Parashas Pikudei 5780 The true Beauty

The Parasha starts by repeating information provided in the previous Parasha: “These are the records of the Tabernacle, the Tabernacle of the Pact, which were drawn up at Moshe’ bidding, the work of the Levites under the direction of Itamar son of Aaron the priest. Bezalel, son of Uri son of Chur, of the tribe of Judah, had made all that Hashem had commanded Moshe; at his side was Oholiab son of Achisamach, of the tribe of Dan, carver and designer, and embroiderer in blue, purple, and crimson yarns and in fine linen” (Exodus 38:21-23). The Zohar [Pikudei 221b] asks two additional questions: 1) why the word Tabernacle is repeated twice, following one another? 2) Additionally, the Tabernacle was described in details, in the past few Parashios, though there was no mention of the “Tabernacle of the pact”, what is it?

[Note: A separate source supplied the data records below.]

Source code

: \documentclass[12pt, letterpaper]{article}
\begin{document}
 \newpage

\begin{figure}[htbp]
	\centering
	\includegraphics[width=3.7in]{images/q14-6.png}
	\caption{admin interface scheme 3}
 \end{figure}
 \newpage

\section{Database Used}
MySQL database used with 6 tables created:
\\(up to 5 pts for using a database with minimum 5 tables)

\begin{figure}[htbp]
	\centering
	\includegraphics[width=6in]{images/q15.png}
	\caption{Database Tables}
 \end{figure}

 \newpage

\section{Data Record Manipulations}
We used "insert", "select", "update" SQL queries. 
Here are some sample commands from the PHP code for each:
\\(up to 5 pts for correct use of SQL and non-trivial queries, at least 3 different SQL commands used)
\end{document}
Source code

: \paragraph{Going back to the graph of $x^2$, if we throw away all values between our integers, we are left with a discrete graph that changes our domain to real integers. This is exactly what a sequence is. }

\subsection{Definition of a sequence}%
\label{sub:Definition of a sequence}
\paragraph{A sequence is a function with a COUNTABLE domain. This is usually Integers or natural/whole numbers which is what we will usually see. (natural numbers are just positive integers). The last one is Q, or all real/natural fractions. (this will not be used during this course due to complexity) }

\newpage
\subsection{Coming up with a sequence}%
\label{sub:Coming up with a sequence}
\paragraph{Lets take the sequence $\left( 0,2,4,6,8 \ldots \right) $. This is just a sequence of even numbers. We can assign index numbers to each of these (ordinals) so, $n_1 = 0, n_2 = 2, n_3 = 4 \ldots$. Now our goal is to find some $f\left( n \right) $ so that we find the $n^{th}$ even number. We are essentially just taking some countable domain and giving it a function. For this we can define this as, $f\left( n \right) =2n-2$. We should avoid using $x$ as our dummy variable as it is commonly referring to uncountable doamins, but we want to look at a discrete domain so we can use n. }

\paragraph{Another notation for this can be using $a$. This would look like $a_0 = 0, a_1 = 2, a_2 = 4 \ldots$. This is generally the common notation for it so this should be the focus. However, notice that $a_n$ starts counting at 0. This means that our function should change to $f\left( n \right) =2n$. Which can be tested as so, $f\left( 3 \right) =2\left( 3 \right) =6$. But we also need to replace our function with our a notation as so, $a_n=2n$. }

The Zohar answers, the word Tabernacle was repeated to inform us that whenever a person does an action in this world it’s immediately replicated in the upper world. When Bnei Yisrael built the Mishkan, automatically and immediately a Mishkan was erected in Heaven. The lower one was made from worldly materials while the upper one was made of all types of beautiful lights comprising all sorts of blessings. Furthermore, this is the very reason why it’s referred as the “Tabernacle of the pact”, since a pact can only be made between at least two parties, and so Hashem assures that the two Tabernacles will work in unison to provide all the needs of the Jewish nation. People would not get sick, People would not work hard, there was no misfortune, only happiness and peacefulness. Enemies would not even dare to attack us they were fearing the Hashem’s power.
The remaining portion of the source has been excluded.